▼
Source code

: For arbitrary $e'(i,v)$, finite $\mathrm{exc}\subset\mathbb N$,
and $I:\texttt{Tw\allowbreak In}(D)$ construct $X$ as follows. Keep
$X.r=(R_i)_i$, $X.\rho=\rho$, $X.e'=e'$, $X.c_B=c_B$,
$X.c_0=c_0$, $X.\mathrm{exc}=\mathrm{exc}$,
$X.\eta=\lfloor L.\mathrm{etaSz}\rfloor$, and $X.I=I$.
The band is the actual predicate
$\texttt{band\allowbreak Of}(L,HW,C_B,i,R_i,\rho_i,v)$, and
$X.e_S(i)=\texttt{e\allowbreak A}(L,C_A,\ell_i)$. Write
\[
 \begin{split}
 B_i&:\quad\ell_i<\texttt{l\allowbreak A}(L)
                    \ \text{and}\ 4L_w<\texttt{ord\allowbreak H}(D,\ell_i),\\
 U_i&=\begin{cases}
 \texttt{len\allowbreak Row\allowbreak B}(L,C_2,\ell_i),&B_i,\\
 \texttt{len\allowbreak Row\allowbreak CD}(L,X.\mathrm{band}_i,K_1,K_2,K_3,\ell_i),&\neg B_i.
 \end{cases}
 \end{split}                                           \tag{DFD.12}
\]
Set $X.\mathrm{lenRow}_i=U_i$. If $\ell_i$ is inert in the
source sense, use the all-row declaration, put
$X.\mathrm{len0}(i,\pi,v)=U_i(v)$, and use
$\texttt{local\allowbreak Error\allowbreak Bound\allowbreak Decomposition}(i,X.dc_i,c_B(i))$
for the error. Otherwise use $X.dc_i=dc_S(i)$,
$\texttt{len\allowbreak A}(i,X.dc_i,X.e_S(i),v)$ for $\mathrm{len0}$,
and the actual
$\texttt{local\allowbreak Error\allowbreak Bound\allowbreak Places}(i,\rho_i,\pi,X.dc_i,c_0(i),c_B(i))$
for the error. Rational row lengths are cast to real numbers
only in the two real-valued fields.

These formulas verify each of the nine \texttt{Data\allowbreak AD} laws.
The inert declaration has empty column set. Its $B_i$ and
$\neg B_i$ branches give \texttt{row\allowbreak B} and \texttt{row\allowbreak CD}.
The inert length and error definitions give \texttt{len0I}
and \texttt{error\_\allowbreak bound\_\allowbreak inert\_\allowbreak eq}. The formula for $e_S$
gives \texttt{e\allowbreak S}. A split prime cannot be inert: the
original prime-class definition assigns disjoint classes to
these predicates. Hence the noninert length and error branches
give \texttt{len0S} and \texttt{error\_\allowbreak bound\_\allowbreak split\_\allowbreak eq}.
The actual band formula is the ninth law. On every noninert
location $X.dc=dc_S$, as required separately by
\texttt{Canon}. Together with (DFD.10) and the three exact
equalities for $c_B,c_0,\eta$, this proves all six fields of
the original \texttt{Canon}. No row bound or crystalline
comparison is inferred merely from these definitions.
▲
**What you are asked to do:**
Word for word, restate the lines running from the one containing "only in the two real-valued fields." through the final line of the records above, and nothing besides.

**Answer to this problem:**
only in the two real-valued fields.

These formulas verify each of the nine \texttt{Data\allowbreak AD} laws.
The inert declaration has empty column set. Its $B_i$ and
$\neg B_i$ branches give \texttt{row\allowbreak B} and \texttt{row\allowbreak CD}.
The inert length and error definitions give \texttt{len0I}
and \texttt{error\_\allowbreak bound\_\allowbreak inert\_\allowbreak eq}. The formula for $e_S$
gives \texttt{e\allowbreak S}. A split prime cannot be inert: the
original prime-class definition assigns disjoint classes to
these predicates. Hence the noninert length and error branches
give \texttt{len0S} and \texttt{error\_\allowbreak bound\_\allowbreak split\_\allowbreak eq}.
The actual band formula is the ninth law. On every noninert
location $X.dc=dc_S$, as required separately by
\texttt{Canon}. Together with (DFD.10) and the three exact
equalities for $c_B,c_0,\eta$, this proves all six fields of
the original \texttt{Canon}. No row bound or crystalline
comparison is inferred merely from these definitions.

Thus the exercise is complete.